───── Exercise materials
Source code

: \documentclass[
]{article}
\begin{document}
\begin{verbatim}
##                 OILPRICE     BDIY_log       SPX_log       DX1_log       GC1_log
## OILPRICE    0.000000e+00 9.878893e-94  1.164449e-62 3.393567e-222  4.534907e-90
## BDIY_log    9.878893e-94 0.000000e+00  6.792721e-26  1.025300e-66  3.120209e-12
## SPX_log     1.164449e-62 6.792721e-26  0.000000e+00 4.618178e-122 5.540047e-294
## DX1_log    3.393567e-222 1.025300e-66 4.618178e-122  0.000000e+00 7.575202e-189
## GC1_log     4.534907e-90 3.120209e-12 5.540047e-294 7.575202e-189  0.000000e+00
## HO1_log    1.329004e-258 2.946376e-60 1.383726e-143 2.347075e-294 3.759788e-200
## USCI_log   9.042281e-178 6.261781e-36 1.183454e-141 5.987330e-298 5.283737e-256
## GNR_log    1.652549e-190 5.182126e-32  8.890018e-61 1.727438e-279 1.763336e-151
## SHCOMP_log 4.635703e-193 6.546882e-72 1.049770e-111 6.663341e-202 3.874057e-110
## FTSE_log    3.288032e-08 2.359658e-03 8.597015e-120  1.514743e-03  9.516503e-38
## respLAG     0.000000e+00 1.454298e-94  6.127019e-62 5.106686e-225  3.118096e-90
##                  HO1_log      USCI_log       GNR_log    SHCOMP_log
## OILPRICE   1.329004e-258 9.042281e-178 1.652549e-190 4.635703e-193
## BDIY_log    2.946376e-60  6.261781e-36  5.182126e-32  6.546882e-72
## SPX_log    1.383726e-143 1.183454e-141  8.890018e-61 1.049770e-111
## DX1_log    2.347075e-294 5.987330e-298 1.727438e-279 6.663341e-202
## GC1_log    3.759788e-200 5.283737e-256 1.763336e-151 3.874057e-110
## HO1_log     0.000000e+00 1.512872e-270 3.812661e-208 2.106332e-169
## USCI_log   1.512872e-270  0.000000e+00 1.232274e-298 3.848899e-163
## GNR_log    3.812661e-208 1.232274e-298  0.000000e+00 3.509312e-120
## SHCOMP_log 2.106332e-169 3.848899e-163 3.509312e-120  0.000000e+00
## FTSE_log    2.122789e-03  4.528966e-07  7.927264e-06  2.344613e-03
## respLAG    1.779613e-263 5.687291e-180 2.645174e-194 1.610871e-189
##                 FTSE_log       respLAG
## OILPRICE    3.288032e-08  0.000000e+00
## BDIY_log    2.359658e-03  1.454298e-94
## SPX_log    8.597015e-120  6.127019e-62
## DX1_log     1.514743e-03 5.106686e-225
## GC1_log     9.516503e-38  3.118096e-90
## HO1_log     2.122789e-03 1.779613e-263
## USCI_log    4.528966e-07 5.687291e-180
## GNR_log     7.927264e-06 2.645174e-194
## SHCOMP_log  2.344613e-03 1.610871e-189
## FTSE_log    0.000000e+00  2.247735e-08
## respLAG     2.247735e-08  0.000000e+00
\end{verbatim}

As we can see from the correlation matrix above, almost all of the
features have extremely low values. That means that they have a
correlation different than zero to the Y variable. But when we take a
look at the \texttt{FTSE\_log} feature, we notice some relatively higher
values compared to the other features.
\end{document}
──────────
- **Task prompt**
Each line holding the word "OILPRICE" must be pulled from the records.

- **Written solution**
##                 OILPRICE     BDIY_log       SPX_log       DX1_log       GC1_log
## OILPRICE    0.000000e+00 9.878893e-94  1.164449e-62 3.393567e-222  4.534907e-90
## OILPRICE   1.329004e-258 9.042281e-178 1.652549e-190 4.635703e-193
## OILPRICE    3.288032e-08  0.000000e+00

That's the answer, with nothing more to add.